After the Swiss National Bank abandoned its currency controls against the euro last week, the currency’s value boomed.
That’s great news for Swiss consumers who want to buy things from Europe, but bad news for Swiss manufacturers that want to sell things there. Polish mortgage-holders are also feeling the pain.
That’s because half of Poland’s mortgages are denominated in foreign currencies, and 80% of those foreign currency mortgages are denominated in Swiss Francs:
The government is ordering an investigation into the practises of the country’s banks, after the Swiss Franc’s boom last week made paying back a mortgage dramatically more expensive for hundreds of thousands of Poles.
This might seem odd from the outside, but getting hold of low-interest loans was easier for Poles borrowing in Swiss francs during the years in the run-up to the financial crisis. From early 2004 to 2008, the Polish zloty was appreciating against the Swiss Franc, too. So mortgages denominated in francs were effectively falling as Polish incomes (in zloty) became more valuable.
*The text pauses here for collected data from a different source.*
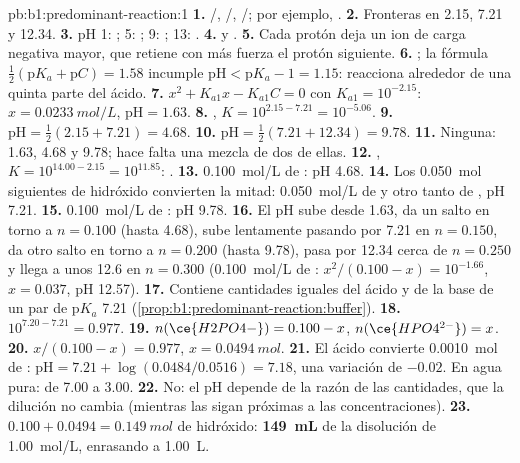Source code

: \begin{solution}{pb:b1:predominant-reaction:1}
\textbf{1.} /, /,
/; por ejemplo, .
\textbf{2.} Fronteras en 2.15, 7.21 y 12.34.
\textbf{3.} pH 1: ; 5: ; 9: ; 13:
.
\textbf{4.}  y .
\textbf{5.} Cada protón deja un ion de carga negativa mayor, que retiene
con más fuerza el protón siguiente.
\textbf{6.} ; la fórmula
$\frac12(\mathrm{p}K_a + \mathrm{p}C) = 1.58$ incumple $\mathrm{pH} <
\mathrm{p}K_a - 1 = 1.15$: reacciona alrededor de una quinta parte del
ácido.
\textbf{7.} $x^2 + K_{a1}x - K_{a1}C = 0$ con $K_{a1} = 10^{-2.15}$: $x =
\qty{0.0233}{mol/L}$, $\mathrm{pH} = 1.63$.
\textbf{8.} , $K = 10^{2.15 - 7.21} =
10^{-5.06}$.
\textbf{9.} $\mathrm{pH} = \frac12(2.15 + 7.21) = 4.68$.
\textbf{10.} $\mathrm{pH} = \frac12(7.21 + 12.34) = 9.78$.
\textbf{11.} Ninguna: 1.63, 4.68 y 9.78; hace falta una mezcla de dos de
ellas.
\textbf{12.} , $K = 10^{14.00 - 2.15} =
10^{11.85}$: .
\textbf{13.} \qty{0.100}{mol/L} de : pH 4.68.
\textbf{14.} Los \qty{0.050}{mol} siguientes de hidróxido convierten la
mitad: \qty{0.050}{mol/L} de  y otro tanto de ,
pH 7.21.
\textbf{15.} \qty{0.100}{mol/L} de : pH 9.78.
\textbf{16.} El pH sube desde 1.63, da un salto en torno a $n = 0.100$
(hasta 4.68), sube lentamente pasando por 7.21 en $n = 0.150$, da otro
salto en torno a $n = 0.200$ (hasta 9.78), pasa por 12.34 cerca de
$n = 0.250$ y llega a unos 12.6 en $n = 0.300$ (\qty{0.100}{mol/L} de
: $x^2/(0.100 - x) = 10^{-1.66}$, $x = 0.037$, pH 12.57).
\textbf{17.} Contiene cantidades iguales del ácido y de la base de un par
de $\mathrm{p}K_a$ 7.21 (\cref{prop:b1:predominant-reaction:buffer}).
\textbf{18.} $10^{7.20 - 7.21} = 0.977$.
\textbf{19.} $n(\ce{H2PO4-}) = 0.100 - x$, $n(\ce{HPO4^{2-}}) = x$.
\textbf{20.} $x/(0.100 - x) = 0.977$, $x = \qty{0.0494}{mol}$.
\textbf{21.} El ácido convierte \qty{0.0010}{mol} de :
$\mathrm{pH} = 7.21 + \log(0.0484/0.0516) = 7.18$, una variación de
$-0.02$. En agua pura: de 7.00 a 3.00.
\textbf{22.} No: el pH depende de la razón de las cantidades, que la
dilución no cambia (mientras las  sigan próximas a las
concentraciones).
\textbf{23.} $0.100 + 0.0494 = \qty{0.149}{mol}$ de hidróxido:
\textbf{\qty{149}{mL}} de la disolución de \qty{1.00}{mol/L}, enrasando a
\qty{1.00}{L}.
\end{solution}
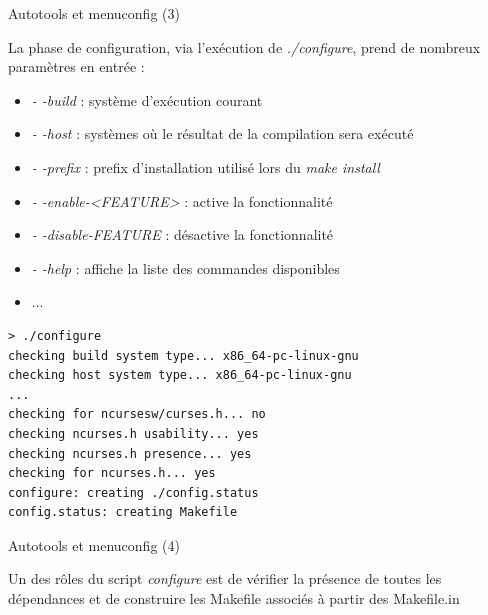 \documentclass[12pt, t]{beamer}
\newcommand{\bi}{\begin{itemize}}
\newcommand{\ei}{\end{itemize}}
\begin{document}
\begin{frame}{Autotools et menuconfig (3)}

    \vspace{10pt}
    La phase de configuration, via l'exécution de {\textit{./configure}},
    prend de nombreux paramètres en entrée :
    \vspace{5pt}
    \bi
    \itemsep8pt
    \item {\textit{- -build}} : système d'exécution courant
    \item {\textit{- -host}} : systèmes où le résultat de la compilation
          sera exécuté
    \item {\textit{- -prefix}} : prefix d'installation utilisé lors du
          {\textit{make install}}
    \item {\textit{- -enable-<FEATURE>}} : active la fonctionnalité
    \item {\textit{- -disable-FEATURE}} : désactive la fonctionnalité
    \item {\textit{- -help}} : affiche la liste des commandes disponibles
    \item ...
    \ei
\end{frame}

{
    \begin{lstlisting}
> ./configure
checking build system type... x86_64-pc-linux-gnu
checking host system type... x86_64-pc-linux-gnu
...
checking for ncursesw/curses.h... no
checking ncurses.h usability... yes
checking ncurses.h presence... yes
checking for ncurses.h... yes
configure: creating ./config.status
config.status: creating Makefile
    \end{lstlisting}
}

\begin{frame}{Autotools et menuconfig (4)}

    \vspace{15pt}
    Un des rôles du script {\textit{configure}} est de vérifier la présence
    de toutes les dépendances et de construire les Makefile associés à partir
    des Makefile.in

    {
        \vspace{15pt}
        \lstconf
    }
\end{frame}
\end{document}
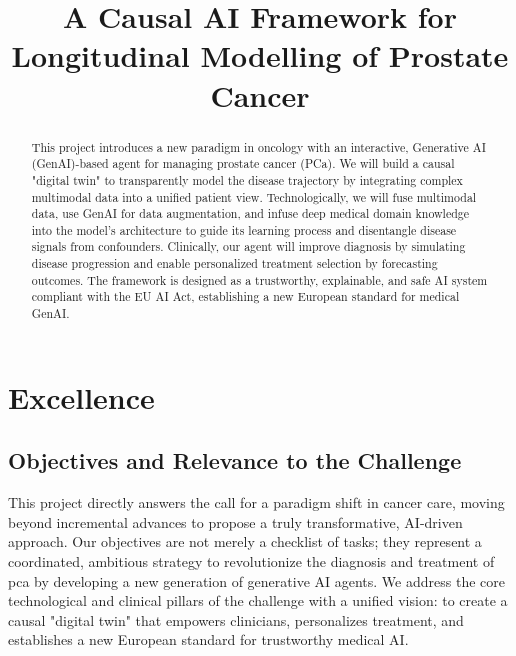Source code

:\documentclass[11pt, a4paper]{article}
\title{A Causal AI Framework for Longitudinal Modelling of Prostate Cancer}
\author{}
\date{}
\begin{document}
\maketitle

\begin{abstract}
This project introduces a new paradigm in oncology with an interactive, Generative AI (GenAI)-based agent for managing prostate cancer (PCa). We will build a causal "digital twin" to transparently model the disease trajectory by integrating complex multimodal data into a unified patient view. Technologically, we will fuse multimodal data, use GenAI for data augmentation, and infuse deep medical domain knowledge into the model's architecture to guide its learning process and disentangle disease signals from confounders. Clinically, our agent will improve diagnosis by simulating disease progression and enable personalized treatment selection by forecasting outcomes. The framework is designed as a trustworthy, explainable, and safe AI system compliant with the EU AI Act, establishing a new European standard for medical GenAI.
\end{abstract}

\section{Excellence}

\subsection{Objectives and Relevance to the Challenge}
This project directly answers the call for a paradigm shift in cancer care, moving beyond incremental advances to propose a truly transformative, AI-driven approach. Our objectives are not merely a checklist of tasks; they represent a coordinated, ambitious strategy to revolutionize the diagnosis and treatment of \gls{pca} by developing a new generation of generative AI agents. We address the core technological and clinical pillars of the challenge with a unified vision: to create a causal "digital twin" that empowers clinicians, personalizes treatment, and establishes a new European standard for trustworthy medical AI.
\end{document}
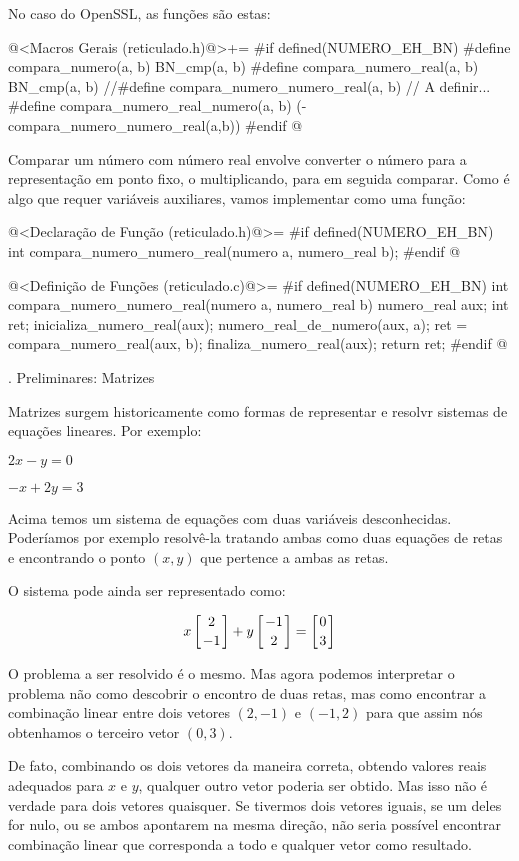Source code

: No caso do OpenSSL, as funções são estas:

\iniciocodigo
@<Macros Gerais (reticulado.h)@>+=
#if defined(NUMERO_EH_BN)
#define compara_numero(a, b) BN_cmp(a, b)
#define compara_numero_real(a, b) BN_cmp(a, b)
//#define compara_numero_numero_real(a, b) // A definir...
#define compara_numero_real_numero(a, b) (-compara_numero_numero_real(a,b))
#endif
@
\fimcodigo

Comparar um número com número real envolve converter o número para a
representação em ponto fixo, o multiplicando, para em seguida
comparar. Como é algo que requer variáveis auxiliares, vamos
implementar como uma função:

\iniciocodigo
@<Declaração de Função (reticulado.h)@>=
#if defined(NUMERO_EH_BN)
int compara_numero_numero_real(numero a, numero_real b);
#endif
@
\fimcodigo

\iniciocodigo
@<Definição de Funções (reticulado.c)@>=
#if defined(NUMERO_EH_BN)
int compara_numero_numero_real(numero a, numero_real b){
  numero_real aux;
  int ret;
  inicializa_numero_real(aux);
  numero_real_de_numero(aux, a);
  ret = compara_numero_real(aux, b);
  finaliza_numero_real(aux);
  return ret;
}
#endif
@





{\twelvebold {}. Preliminares: Matrizes}

Matrizes surgem historicamente como formas de representar e resolvr
sistemas de equações lineares. Por exemplo:

$2x-y=0$

$-x+2y=3$

Acima temos um sistema de equações com duas variáveis
desconhecidas. Poderíamos por exemplo resolvê-la tratando ambas como
duas equações de retas e encontrando o ponto $(x, y)$ que pertence a
ambas as retas.

O sistema pode ainda ser representado como:

$$x\left[{2\atop-1}\right]+y\left[-1\atop 2\right]=\left[0\atop3\right]$$

O problema a ser resolvido é o mesmo. Mas agora podemos interpretar o
problema não como descobrir o encontro de duas retas, mas como
encontrar a combinação linear entre dois vetores $(2, -1)$ e $(-1, 2)$
para que assim nós obtenhamos o terceiro vetor $(0, 3)$.

De fato, combinando os dois vetores da maneira correta, obtendo
valores reais adequados para $x$ e $y$, qualquer outro vetor poderia
ser obtido. Mas isso não é verdade para dois vetores quaisquer. Se
tivermos dois vetores iguais, se um deles for nulo, ou se ambos
apontarem na mesma direção, não seria possível encontrar combinação
linear que corresponda a todo e qualquer vetor como resultado.

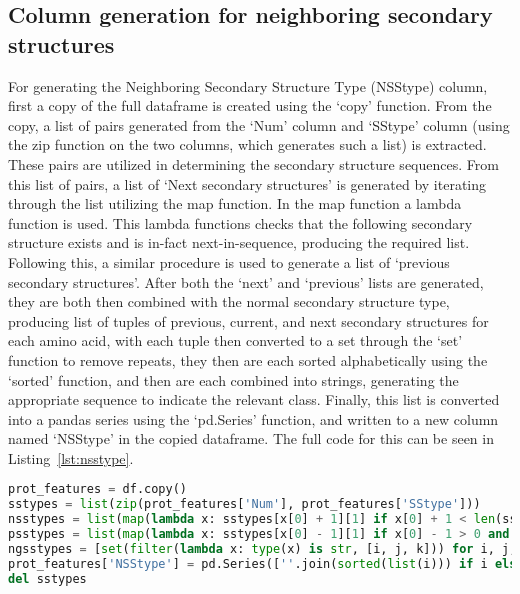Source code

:\documentclass[12pt,letterpaper,oneside,reqno]{book}
\theoremstyle{plain}
\theoremstyle{definition}
\theoremstyle{plain}
\theoremstyle{remark}
\theoremstyle{plain}
\theoremstyle{definition}
\theoremstyle{plain}
\begin{document}
\subsection{Column generation for neighboring secondary structures} %
\label{NSStype}
For generating the Neighboring Secondary Structure Type (NSStype) column, first a copy of the full dataframe is created using the `copy' function. From the copy, a list of pairs generated from the `Num' column and `SStype' column (using the zip function on the two columns, which generates such a list) is extracted. These pairs are utilized in determining the secondary structure sequences.
From this list of pairs, a list of `Next secondary structures' is generated by iterating through the list utilizing the map function. In the map function a lambda function is used. This lambda functions checks that the following secondary structure exists and is in-fact next-in-sequence, producing the required list. Following this, a similar procedure is used to generate a list of `previous secondary structures'. After both the `next' and `previous' lists are generated, they are both then combined with the normal secondary structure type, producing list of tuples of previous, current, and next secondary structures for each amino acid, with each tuple then converted to a set through the `set' function to remove repeats, they then are each sorted alphabetically using the `sorted' function, and then are each combined into strings, generating the appropriate sequence to indicate the relevant class. Finally, this list is converted into a pandas series using the `pd.Series' function, and written to a new column named `NSStype' in the copied dataframe. The full code for this can be seen in Listing~\ref{lst:nsstype}.
\begin{lstlisting}[language=Python, caption={Code for Generation of the `NSStype' Column}, label = lst:nsstype, frame=single]
prot_features = df.copy()
sstypes = list(zip(prot_features['Num'], prot_features['SStype']))
nsstypes = list(map(lambda x: sstypes[x[0] + 1][1] if x[0] + 1 < len(sstypes) and sstypes[x[0] + 1][0] == x[1][0] + 1 else np.nan, enumerate(sstypes)))
psstypes = list(map(lambda x: sstypes[x[0] - 1][1] if x[0] - 1 > 0 and sstypes[x[0] - 1][0] == x[1][0] - 1 else np.nan, enumerate(sstypes)))
ngsstypes = [set(filter(lambda x: type(x) is str, [i, j, k])) for i, j, k in zip(nsstypes, psstypes, (l for _, l in sstypes))]
prot_features['NSStype'] = pd.Series([''.join(sorted(list(i))) if i else np.nan for i in ngsstypes])
del sstypes
\end{lstlisting}
\end{document}
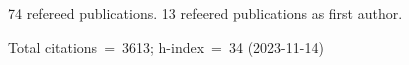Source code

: 74 refereed publications. 13 refeered publications as first author.

Total citations~=~3613; h-index~=~34 (2023-11-14)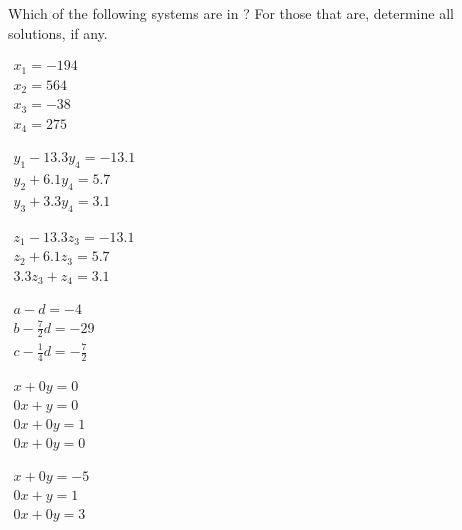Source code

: \begin{exercise}  
Which of the following systems are in ?
For those that are, determine all solutions, if any.
\begin{Parts}
\item \(\begin{array}{l}
x_1=-194\\
x_2=564\\
x_3=-38\\
x_4=275
\end{array}\)

\item \(\begin{array}{l}
y_1-13.3y_4=-13.1\\
y_2+6.1y_4=5.7\\
y_3+3.3y_4=3.1
\end{array}\)

\item \(\begin{array}{l}
z_1-13.3z_3=-13.1\\
z_2+6.1z_3=5.7\\
3.3z_3+z_4=3.1
\end{array}\)

\item \(\begin{array}{l}a-d=-4\\
b-\frac72d=-29\\
c-\frac14d=-\frac72
\end{array}\)

\begin{OmitV1}
\item \(\begin{array}{l}x+0y=0\\
0x+y=0\\
0x+0y=1\\
0x+0y=0
\end{array}\)

\item \(\begin{array}{l}x+0y=-5\\
0x+y=1\\
0x+0y=3
\end{array}\)
\end{OmitV1}

%
%
\end{Parts}
\end{exercise}




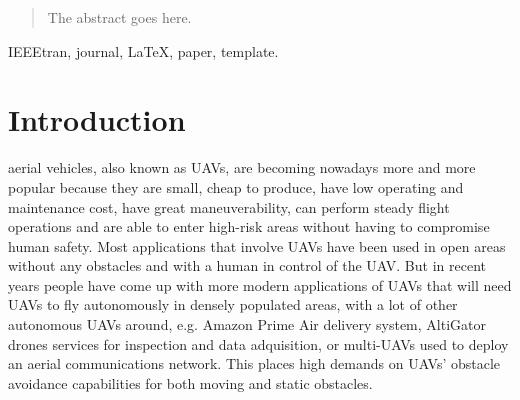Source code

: \documentclass[journal]{IEEEtran}
\begin{document}
\begin{abstract}
The abstract goes here.
\end{abstract}

\begin{IEEEkeywords}
IEEEtran, journal, \LaTeX, paper, template.
\end{IEEEkeywords}


%

\section{Introduction}
%
%
%
%
 aerial vehicles, also known as UAVs, are becoming nowadays more and more popular because they are small, cheap to produce, have low operating and maintenance cost, have great maneuverability, can perform steady flight operations and are able to enter high-risk areas without having to compromise human safety. Most applications that involve UAVs have been used in open areas without any obstacles and with a human in control of the UAV. But in recent years people have come up with more modern applications of UAVs that will need UAVs to fly autonomously in densely populated areas, with a lot of other autonomous UAVs around, e.g. Amazon Prime Air delivery system, AltiGator drones services for inspection and data adquisition, or multi-UAVs used to deploy an aerial communications network. This places high demands on UAVs’ obstacle avoidance capabilities for both moving and static obstacles.
\end{document}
That all turned around pretty quickly as the financial crisis hit, and got particularly bad in 2011. As a safe-haven currency, the franc climbed in value rapidly, and people with franc-denominated loans effectively saw their mortgages grow. It was particularly bad in 2011, just before the Swiss National Bank pegged its currency against the euro.
The Swiss National Bank’s rate cut (it slashed Switzerland’s main policy rate to -0.75%) should help to protect Polish borrowers with Swiss franc mortgages in terms of their monthly payments, but the total size of the mortgages just swelled considerably.